INFORMATION PROVIDED Block Start

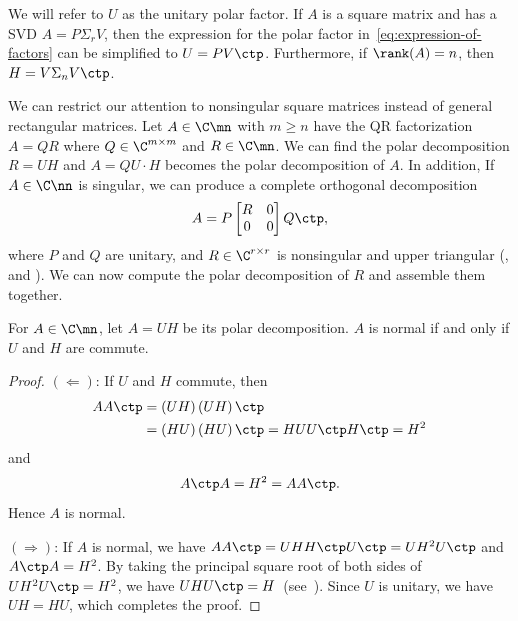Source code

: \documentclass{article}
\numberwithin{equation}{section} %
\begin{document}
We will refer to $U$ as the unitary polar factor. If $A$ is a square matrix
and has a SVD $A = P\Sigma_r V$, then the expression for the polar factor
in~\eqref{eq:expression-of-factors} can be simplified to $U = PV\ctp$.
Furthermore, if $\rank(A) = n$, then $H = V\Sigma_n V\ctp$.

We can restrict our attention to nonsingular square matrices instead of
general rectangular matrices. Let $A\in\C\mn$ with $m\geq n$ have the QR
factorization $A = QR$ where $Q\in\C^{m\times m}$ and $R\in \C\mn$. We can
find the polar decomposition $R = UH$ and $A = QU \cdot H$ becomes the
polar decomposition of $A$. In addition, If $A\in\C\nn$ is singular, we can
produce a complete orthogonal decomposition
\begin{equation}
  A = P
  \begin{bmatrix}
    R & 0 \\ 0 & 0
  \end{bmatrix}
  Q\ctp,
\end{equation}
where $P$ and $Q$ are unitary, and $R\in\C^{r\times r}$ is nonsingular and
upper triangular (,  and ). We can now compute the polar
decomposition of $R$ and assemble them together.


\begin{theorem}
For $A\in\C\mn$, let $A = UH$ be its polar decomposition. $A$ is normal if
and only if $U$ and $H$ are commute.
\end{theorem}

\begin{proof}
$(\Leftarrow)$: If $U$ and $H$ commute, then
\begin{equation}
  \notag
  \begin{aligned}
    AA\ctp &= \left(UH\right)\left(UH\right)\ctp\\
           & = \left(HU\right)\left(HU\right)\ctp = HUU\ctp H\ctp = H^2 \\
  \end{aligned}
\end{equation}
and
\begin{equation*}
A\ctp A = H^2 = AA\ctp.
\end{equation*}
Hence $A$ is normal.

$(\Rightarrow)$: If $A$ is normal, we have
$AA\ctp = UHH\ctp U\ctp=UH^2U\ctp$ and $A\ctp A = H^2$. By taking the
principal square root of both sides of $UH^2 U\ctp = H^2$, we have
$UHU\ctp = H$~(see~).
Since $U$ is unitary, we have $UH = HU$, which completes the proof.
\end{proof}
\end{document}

INFORMATION PROVIDED Block End
INFORMATION PROVIDED Block Start

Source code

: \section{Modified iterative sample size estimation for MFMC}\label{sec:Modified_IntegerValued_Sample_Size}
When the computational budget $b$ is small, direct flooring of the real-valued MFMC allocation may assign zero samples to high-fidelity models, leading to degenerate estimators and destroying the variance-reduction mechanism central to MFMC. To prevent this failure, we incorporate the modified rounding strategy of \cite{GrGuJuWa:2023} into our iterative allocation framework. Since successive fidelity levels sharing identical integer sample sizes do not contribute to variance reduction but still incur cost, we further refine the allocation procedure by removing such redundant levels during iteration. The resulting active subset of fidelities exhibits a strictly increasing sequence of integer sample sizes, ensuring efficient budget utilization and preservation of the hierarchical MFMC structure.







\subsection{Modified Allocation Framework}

INFORMATION PROVIDED Block End

REQUIRED ACTION: Return only the number of lines in the data that hold the string "have".

ANSWER SECTION: 4